What you are asked to do: Starting at the line that contains "1. Trabalhar com", restate every line word for word through the end of the entries.
# # # # #
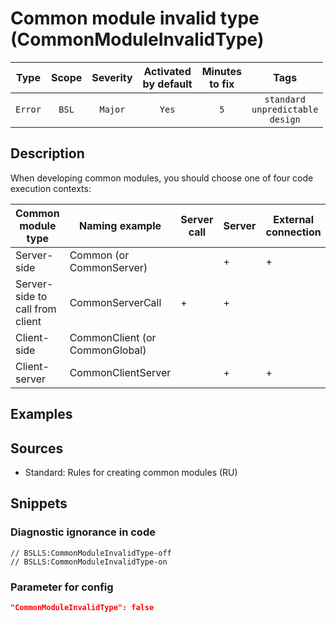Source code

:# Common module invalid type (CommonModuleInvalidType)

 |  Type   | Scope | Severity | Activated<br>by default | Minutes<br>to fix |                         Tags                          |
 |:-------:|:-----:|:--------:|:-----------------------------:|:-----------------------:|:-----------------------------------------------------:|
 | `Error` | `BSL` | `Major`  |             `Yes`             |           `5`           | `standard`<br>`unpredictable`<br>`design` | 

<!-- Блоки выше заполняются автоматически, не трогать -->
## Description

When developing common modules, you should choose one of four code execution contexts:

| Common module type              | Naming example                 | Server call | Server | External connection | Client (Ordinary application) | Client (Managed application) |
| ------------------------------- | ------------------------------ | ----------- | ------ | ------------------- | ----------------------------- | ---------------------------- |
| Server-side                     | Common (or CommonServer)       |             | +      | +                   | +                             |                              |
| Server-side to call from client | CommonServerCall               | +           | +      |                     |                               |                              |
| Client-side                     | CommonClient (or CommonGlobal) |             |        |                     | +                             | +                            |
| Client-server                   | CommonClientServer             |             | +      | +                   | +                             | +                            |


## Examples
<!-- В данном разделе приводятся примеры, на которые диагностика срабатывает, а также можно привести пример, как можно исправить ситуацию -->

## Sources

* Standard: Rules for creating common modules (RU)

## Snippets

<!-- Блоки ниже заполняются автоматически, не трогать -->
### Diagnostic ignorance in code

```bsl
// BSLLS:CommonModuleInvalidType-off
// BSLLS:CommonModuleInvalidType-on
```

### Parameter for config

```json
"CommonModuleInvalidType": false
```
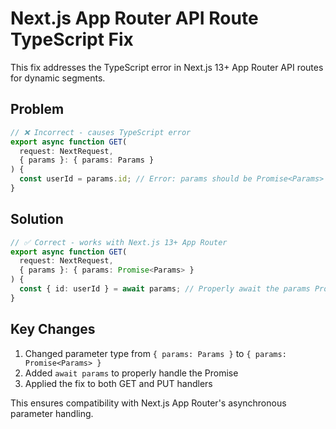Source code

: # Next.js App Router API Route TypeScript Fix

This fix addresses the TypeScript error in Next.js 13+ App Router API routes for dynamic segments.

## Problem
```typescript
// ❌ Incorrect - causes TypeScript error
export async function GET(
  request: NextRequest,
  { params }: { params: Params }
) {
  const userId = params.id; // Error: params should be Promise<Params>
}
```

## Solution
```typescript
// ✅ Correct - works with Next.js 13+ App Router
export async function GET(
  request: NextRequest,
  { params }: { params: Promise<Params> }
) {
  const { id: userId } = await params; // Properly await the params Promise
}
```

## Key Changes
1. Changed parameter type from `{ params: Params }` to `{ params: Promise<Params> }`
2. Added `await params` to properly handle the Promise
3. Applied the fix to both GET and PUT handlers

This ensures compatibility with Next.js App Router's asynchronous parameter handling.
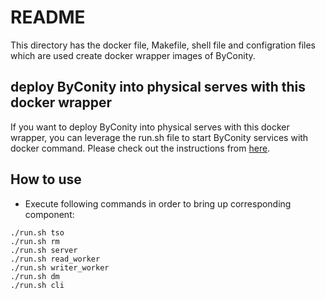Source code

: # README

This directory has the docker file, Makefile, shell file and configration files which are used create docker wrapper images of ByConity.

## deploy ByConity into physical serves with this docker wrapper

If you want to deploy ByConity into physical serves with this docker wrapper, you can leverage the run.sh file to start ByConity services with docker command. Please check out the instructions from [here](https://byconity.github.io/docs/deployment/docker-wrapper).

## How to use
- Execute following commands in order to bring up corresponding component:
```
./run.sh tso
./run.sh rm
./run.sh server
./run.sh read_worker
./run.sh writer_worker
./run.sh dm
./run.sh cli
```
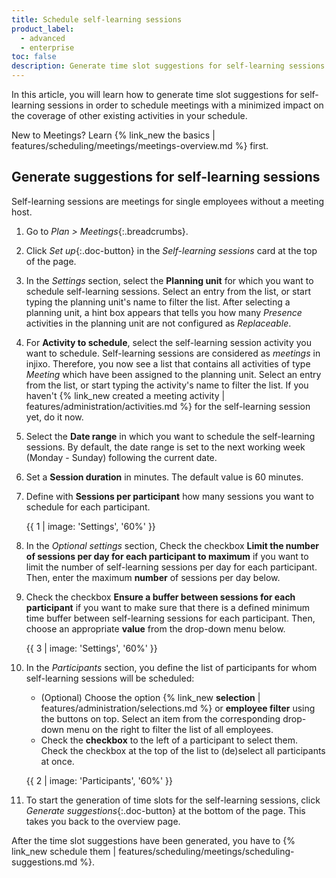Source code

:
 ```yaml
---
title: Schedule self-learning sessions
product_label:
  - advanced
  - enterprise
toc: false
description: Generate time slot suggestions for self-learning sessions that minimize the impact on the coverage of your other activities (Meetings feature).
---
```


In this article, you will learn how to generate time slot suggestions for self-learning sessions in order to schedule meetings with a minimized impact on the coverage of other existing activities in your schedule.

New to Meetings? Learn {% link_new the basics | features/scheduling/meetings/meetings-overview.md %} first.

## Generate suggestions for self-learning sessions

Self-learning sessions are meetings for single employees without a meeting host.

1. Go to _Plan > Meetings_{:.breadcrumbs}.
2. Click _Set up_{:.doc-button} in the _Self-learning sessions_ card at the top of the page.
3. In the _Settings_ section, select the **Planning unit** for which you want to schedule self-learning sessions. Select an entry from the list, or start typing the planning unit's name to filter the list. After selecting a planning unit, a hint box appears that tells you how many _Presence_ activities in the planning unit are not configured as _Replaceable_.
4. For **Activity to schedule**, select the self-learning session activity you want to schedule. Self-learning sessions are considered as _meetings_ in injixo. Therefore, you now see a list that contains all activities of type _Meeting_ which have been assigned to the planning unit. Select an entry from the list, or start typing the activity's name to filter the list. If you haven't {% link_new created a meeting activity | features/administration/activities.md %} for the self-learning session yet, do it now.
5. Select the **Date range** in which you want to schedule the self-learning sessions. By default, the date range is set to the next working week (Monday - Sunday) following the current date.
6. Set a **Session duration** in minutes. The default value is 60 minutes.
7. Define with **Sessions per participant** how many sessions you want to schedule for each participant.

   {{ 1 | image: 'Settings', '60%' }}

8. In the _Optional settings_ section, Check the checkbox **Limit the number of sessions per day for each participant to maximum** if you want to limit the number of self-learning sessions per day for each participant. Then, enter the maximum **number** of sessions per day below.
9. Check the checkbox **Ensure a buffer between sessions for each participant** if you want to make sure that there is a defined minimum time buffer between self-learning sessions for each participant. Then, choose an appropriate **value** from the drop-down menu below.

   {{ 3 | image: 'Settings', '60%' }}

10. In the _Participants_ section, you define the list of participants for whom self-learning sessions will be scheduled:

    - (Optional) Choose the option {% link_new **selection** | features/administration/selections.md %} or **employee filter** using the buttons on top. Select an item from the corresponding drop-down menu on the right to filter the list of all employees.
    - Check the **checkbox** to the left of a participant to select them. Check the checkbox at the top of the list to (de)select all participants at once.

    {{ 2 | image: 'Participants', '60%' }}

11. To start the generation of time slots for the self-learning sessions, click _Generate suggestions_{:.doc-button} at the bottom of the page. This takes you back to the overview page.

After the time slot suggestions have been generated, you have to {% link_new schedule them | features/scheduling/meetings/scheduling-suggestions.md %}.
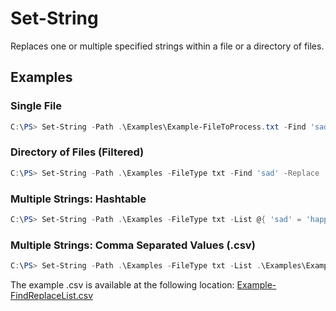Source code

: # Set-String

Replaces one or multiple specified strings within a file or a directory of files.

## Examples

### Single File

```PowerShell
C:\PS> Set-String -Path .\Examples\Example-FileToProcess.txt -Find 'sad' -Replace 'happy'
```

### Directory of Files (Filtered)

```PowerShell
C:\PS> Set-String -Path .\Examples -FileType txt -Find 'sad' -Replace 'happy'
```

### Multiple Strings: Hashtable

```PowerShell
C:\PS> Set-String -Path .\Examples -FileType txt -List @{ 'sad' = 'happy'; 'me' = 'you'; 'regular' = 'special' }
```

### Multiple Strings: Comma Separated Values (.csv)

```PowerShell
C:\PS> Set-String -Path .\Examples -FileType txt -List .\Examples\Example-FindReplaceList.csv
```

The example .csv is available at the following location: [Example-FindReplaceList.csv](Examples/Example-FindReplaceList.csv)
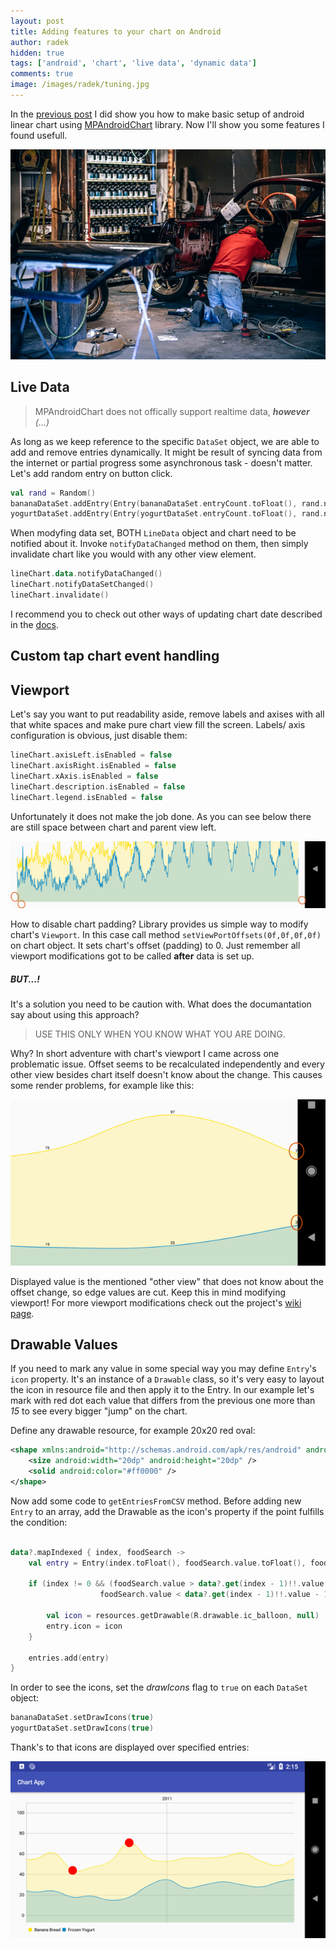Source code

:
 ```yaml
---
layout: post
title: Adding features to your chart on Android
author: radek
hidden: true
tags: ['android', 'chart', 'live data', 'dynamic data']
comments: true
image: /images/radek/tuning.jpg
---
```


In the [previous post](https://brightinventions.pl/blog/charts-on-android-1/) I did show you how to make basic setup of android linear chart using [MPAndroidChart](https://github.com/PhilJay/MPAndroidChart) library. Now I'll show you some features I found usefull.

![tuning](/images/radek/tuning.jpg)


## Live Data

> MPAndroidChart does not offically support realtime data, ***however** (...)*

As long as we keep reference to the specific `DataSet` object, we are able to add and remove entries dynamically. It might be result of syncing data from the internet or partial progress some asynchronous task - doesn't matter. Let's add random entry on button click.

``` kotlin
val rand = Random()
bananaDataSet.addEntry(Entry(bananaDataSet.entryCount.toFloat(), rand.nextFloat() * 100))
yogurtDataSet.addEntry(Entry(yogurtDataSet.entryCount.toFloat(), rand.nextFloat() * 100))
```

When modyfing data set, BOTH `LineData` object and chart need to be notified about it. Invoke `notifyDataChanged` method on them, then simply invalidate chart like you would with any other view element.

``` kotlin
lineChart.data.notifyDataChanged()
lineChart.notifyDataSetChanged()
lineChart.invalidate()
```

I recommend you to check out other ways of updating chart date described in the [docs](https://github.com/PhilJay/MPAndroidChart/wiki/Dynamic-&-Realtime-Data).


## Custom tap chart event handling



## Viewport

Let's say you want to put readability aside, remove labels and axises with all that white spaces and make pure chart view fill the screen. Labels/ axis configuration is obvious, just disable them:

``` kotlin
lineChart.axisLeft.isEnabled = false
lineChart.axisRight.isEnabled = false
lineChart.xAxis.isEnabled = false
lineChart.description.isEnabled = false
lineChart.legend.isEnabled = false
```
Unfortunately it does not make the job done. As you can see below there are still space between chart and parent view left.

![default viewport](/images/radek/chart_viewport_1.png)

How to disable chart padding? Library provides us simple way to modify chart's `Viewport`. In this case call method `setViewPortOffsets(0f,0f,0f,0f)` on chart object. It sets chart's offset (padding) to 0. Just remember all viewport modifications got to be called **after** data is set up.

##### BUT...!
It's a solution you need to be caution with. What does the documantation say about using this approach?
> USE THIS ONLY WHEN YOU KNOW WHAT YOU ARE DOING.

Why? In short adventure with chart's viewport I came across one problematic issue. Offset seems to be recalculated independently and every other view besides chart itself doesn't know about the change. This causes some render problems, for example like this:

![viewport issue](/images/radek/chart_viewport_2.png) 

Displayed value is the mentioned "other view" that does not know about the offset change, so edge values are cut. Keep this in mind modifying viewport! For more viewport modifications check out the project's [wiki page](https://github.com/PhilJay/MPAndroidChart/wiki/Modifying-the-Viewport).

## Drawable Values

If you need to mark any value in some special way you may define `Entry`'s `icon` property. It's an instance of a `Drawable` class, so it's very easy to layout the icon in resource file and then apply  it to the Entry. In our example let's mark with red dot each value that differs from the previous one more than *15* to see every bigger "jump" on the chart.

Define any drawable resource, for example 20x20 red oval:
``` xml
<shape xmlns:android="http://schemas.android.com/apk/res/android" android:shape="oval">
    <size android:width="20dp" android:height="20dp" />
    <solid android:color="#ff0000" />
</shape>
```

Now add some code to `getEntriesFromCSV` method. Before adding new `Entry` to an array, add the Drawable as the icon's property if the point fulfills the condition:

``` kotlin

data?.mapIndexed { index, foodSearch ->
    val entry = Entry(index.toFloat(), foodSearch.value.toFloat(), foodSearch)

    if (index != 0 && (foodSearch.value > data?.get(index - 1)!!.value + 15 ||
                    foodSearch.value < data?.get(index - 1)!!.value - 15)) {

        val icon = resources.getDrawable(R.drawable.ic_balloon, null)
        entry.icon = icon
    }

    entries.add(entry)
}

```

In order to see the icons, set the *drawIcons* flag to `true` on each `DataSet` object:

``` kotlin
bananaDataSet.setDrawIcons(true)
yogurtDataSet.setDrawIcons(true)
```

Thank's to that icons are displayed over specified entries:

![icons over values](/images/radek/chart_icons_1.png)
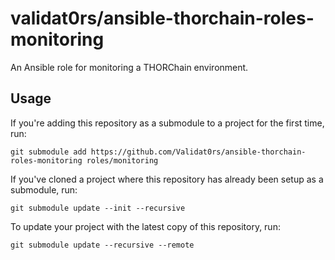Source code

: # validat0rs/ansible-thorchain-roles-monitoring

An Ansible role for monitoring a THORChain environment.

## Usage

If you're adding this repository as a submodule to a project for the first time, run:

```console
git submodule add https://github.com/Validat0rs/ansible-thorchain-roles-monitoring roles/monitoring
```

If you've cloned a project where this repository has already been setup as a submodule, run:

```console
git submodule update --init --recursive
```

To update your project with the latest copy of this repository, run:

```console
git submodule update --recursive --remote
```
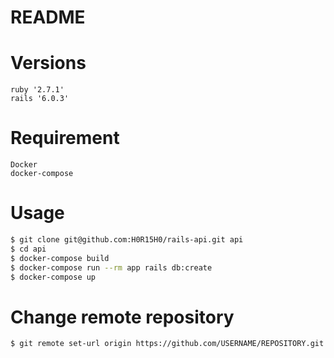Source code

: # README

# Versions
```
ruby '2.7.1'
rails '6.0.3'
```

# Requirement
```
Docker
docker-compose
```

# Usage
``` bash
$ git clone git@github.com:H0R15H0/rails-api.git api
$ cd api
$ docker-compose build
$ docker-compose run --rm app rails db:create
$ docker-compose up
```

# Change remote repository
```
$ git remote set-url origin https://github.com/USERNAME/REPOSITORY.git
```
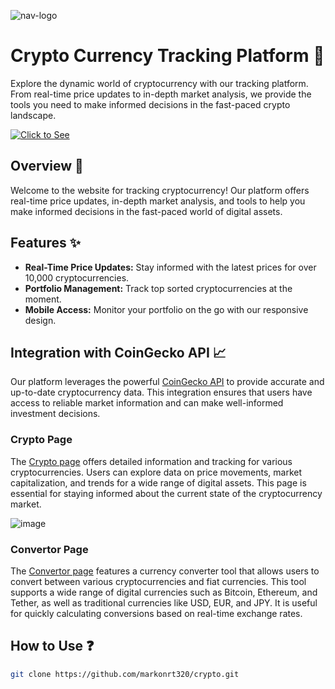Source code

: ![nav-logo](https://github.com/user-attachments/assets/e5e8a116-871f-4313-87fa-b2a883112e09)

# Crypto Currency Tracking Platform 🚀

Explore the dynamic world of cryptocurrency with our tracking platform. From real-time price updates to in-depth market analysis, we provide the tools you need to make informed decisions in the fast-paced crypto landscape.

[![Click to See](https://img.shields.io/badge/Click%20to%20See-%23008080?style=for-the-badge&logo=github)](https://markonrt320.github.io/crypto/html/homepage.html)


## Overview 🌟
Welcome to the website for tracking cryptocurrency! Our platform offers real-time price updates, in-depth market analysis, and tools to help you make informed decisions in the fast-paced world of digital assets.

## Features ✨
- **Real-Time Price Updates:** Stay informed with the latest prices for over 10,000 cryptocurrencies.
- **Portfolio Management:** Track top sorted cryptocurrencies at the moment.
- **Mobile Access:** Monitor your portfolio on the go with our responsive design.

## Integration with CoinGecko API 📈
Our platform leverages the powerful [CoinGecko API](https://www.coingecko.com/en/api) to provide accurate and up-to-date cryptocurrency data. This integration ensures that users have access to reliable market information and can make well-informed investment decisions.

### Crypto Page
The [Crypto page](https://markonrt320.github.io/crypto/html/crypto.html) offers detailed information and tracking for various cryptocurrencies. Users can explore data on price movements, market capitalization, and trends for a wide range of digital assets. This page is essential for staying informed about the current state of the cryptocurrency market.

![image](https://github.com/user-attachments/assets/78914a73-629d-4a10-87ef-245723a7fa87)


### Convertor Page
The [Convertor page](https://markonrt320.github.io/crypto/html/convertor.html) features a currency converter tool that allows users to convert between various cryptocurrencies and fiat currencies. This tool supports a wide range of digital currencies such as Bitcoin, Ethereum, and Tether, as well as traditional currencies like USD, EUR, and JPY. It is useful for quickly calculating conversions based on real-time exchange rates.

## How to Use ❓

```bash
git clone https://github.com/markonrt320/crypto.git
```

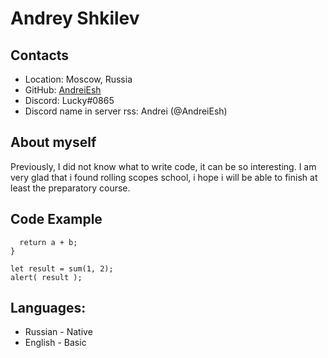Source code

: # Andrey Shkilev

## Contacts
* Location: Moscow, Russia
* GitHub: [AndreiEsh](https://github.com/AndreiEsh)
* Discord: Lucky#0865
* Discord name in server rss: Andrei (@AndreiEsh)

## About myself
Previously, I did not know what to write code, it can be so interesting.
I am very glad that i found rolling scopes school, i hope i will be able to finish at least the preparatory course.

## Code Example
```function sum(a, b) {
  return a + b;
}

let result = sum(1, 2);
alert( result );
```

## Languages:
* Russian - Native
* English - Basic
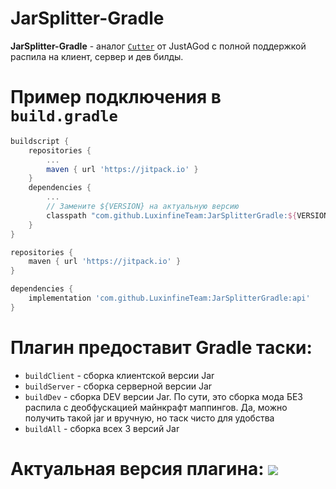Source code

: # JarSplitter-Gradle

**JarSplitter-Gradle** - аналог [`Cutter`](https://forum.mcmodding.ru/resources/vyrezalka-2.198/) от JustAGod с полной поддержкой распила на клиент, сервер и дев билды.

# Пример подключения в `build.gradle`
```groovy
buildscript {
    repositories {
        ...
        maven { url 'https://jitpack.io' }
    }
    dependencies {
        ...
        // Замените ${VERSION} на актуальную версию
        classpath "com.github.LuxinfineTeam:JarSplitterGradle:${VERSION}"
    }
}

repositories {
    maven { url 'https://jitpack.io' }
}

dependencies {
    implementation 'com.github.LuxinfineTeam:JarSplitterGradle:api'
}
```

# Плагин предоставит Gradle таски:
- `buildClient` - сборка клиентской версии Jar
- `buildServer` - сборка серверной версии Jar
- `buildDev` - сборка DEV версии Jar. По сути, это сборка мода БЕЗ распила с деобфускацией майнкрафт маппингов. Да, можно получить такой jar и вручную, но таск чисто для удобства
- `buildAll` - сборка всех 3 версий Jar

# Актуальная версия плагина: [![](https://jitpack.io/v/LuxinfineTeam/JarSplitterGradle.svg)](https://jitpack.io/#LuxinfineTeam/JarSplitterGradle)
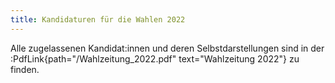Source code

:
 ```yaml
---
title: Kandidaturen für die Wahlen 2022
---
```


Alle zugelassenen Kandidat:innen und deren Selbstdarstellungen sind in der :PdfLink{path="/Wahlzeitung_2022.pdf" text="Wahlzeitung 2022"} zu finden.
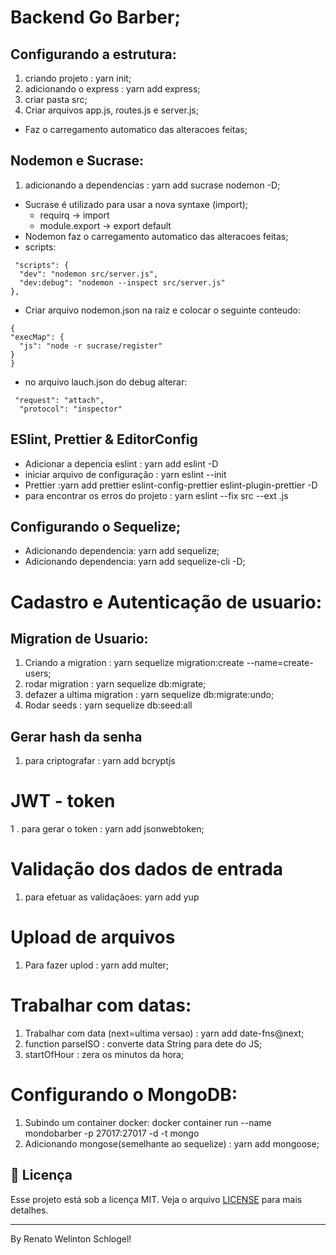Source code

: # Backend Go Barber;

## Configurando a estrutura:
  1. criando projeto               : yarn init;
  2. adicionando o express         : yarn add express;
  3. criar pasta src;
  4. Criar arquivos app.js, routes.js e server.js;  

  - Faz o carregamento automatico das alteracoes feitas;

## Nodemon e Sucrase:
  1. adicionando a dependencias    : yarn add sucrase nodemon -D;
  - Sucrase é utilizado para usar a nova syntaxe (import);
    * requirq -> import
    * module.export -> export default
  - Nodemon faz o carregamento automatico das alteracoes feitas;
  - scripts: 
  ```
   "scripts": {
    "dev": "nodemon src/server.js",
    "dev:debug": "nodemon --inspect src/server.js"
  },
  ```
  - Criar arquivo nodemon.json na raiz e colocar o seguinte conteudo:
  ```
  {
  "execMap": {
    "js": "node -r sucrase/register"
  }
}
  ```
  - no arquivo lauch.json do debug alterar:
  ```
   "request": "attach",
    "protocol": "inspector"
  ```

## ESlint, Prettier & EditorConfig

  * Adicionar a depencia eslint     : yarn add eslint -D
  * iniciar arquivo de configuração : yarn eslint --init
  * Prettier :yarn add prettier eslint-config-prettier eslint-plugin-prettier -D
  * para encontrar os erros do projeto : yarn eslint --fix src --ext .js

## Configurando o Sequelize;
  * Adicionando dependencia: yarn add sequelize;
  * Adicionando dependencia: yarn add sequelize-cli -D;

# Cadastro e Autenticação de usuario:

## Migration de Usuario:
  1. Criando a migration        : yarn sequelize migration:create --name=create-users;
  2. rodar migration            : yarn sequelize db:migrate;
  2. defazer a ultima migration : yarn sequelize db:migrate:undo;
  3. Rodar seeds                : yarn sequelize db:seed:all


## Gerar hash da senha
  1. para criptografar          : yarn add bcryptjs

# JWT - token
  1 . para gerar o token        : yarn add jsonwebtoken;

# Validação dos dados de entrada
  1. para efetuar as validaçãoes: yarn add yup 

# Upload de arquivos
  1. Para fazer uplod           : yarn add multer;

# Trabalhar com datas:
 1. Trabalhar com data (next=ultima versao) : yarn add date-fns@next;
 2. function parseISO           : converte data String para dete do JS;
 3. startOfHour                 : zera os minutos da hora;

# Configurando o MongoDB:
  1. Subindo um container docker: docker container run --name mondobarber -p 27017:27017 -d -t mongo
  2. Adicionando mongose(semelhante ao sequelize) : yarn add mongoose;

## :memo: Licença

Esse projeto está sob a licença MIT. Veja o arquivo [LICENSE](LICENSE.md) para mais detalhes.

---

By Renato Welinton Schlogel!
# # # # #
Worked solution:
 1. Trabalhar com data (next=ultima versao) : yarn add date-fns@next;
 2. function parseISO           : converte data String para dete do JS;
 3. startOfHour                 : zera os minutos da hora;

# Configurando o MongoDB:
  1. Subindo um container docker: docker container run --name mondobarber -p 27017:27017 -d -t mongo
  2. Adicionando mongose(semelhante ao sequelize) : yarn add mongoose;

## :memo: Licença

Esse projeto está sob a licença MIT. Veja o arquivo [LICENSE](LICENSE.md) para mais detalhes.

---

By Renato Welinton Schlogel!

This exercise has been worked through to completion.